### WHAT YOU SHOULD DO:
Your task is to print, exactly and only, the lines from the start of the entries below through the line with "giai đoạn đó.". Include both ends, but skip the pictures.

### ENTRIES SUPPLIED:
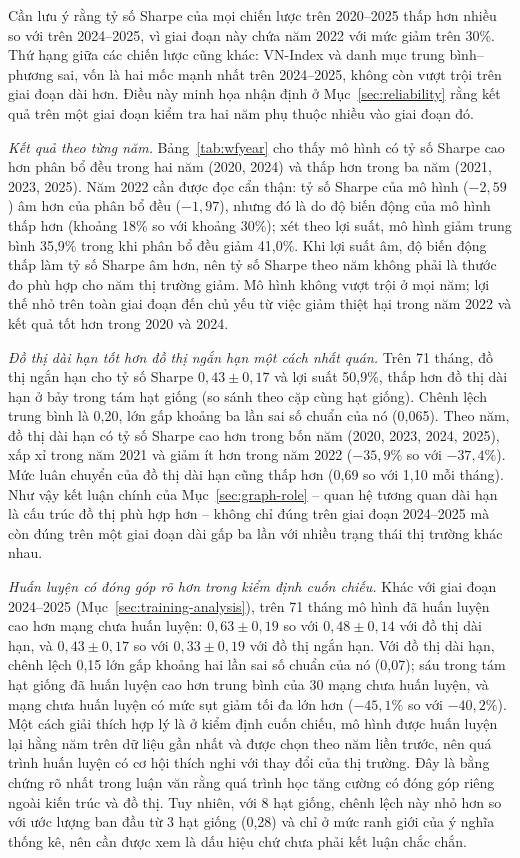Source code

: Cần lưu ý rằng tỷ số Sharpe của mọi chiến lược trên 2020--2025 thấp hơn nhiều so với trên 2024--2025, vì giai đoạn này chứa năm 2022 với mức giảm trên 30\%. Thứ hạng giữa các chiến lược cũng khác: VN-Index và danh mục trung bình--phương sai, vốn là hai mốc mạnh nhất trên 2024--2025, không còn vượt trội trên giai đoạn dài hơn. Điều này minh họa nhận định ở Mục~\ref{sec:reliability} rằng kết quả trên một giai đoạn kiểm tra hai năm phụ thuộc nhiều vào giai đoạn đó.

\textit{Kết quả theo từng năm.} Bảng~\ref{tab:wfyear} cho thấy mô hình có tỷ số Sharpe cao hơn phân bổ đều trong hai năm (2020, 2024) và thấp hơn trong ba năm (2021, 2023, 2025). Năm 2022 cần được đọc cẩn thận: tỷ số Sharpe của mô hình ($-2{,}59$) âm hơn của phân bổ đều ($-1{,}97$), nhưng đó là do độ biến động của mô hình thấp hơn (khoảng 18\% so với khoảng 30\%); xét theo lợi suất, mô hình giảm trung bình 35,9\% trong khi phân bổ đều giảm 41,0\%. Khi lợi suất âm, độ biến động thấp làm tỷ số Sharpe âm hơn, nên tỷ số Sharpe theo năm không phải là thước đo phù hợp cho năm thị trường giảm. Mô hình không vượt trội ở mọi năm; lợi thế nhỏ trên toàn giai đoạn đến chủ yếu từ việc giảm thiệt hại trong năm 2022 và kết quả tốt hơn trong 2020 và 2024.

\textit{Đồ thị dài hạn tốt hơn đồ thị ngắn hạn một cách nhất quán.} Trên 71 tháng, đồ thị ngắn hạn cho tỷ số Sharpe $0{,}43\pm0{,}17$ và lợi suất 50,9\%, thấp hơn đồ thị dài hạn ở bảy trong tám hạt giống (so sánh theo cặp cùng hạt giống). Chênh lệch trung bình là 0,20, lớn gấp khoảng ba lần sai số chuẩn của nó (0,065). Theo năm, đồ thị dài hạn có tỷ số Sharpe cao hơn trong bốn năm (2020, 2023, 2024, 2025), xấp xỉ trong năm 2021 và giảm ít hơn trong năm 2022 ($-35{,}9\%$ so với $-37{,}4\%$). Mức luân chuyển của đồ thị dài hạn cũng thấp hơn (0,69 so với 1,10 mỗi tháng). Như vậy kết luận chính của Mục~\ref{sec:graph-role} -- quan hệ tương quan dài hạn là cấu trúc đồ thị phù hợp hơn -- không chỉ đúng trên giai đoạn 2024--2025 mà còn đúng trên một giai đoạn dài gấp ba lần với nhiều trạng thái thị trường khác nhau.

\textit{Huấn luyện có đóng góp rõ hơn trong kiểm định cuốn chiếu.} Khác với giai đoạn 2024--2025 (Mục~\ref{sec:training-analysis}), trên 71 tháng mô hình đã huấn luyện cao hơn mạng chưa huấn luyện: $0{,}63\pm0{,}19$ so với $0{,}48\pm0{,}14$ với đồ thị dài hạn, và $0{,}43\pm0{,}17$ so với $0{,}33\pm0{,}19$ với đồ thị ngắn hạn. Với đồ thị dài hạn, chênh lệch 0,15 lớn gấp khoảng hai lần sai số chuẩn của nó (0,07); sáu trong tám hạt giống đã huấn luyện cao hơn trung bình của 30 mạng chưa huấn luyện, và mạng chưa huấn luyện có mức sụt giảm tối đa lớn hơn ($-45{,}1\%$ so với $-40{,}2\%$). Một cách giải thích hợp lý là ở kiểm định cuốn chiếu, mô hình được huấn luyện lại hằng năm trên dữ liệu gần nhất và được chọn theo năm liền trước, nên quá trình huấn luyện có cơ hội thích nghi với thay đổi của thị trường. Đây là bằng chứng rõ nhất trong luận văn rằng quá trình học tăng cường có đóng góp riêng ngoài kiến trúc và đồ thị. Tuy nhiên, với 8 hạt giống, chênh lệch này nhỏ hơn so với ước lượng ban đầu từ 3 hạt giống (0,28) và chỉ ở mức ranh giới của ý nghĩa thống kê, nên cần được xem là dấu hiệu chứ chưa phải kết luận chắc chắn.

### THE ANSWER:
Source code

: Cần lưu ý rằng tỷ số Sharpe của mọi chiến lược trên 2020--2025 thấp hơn nhiều so với trên 2024--2025, vì giai đoạn này chứa năm 2022 với mức giảm trên 30\%. Thứ hạng giữa các chiến lược cũng khác: VN-Index và danh mục trung bình--phương sai, vốn là hai mốc mạnh nhất trên 2024--2025, không còn vượt trội trên giai đoạn dài hơn. Điều này minh họa nhận định ở Mục~\ref{sec:reliability} rằng kết quả trên một giai đoạn kiểm tra hai năm phụ thuộc nhiều vào giai đoạn đó.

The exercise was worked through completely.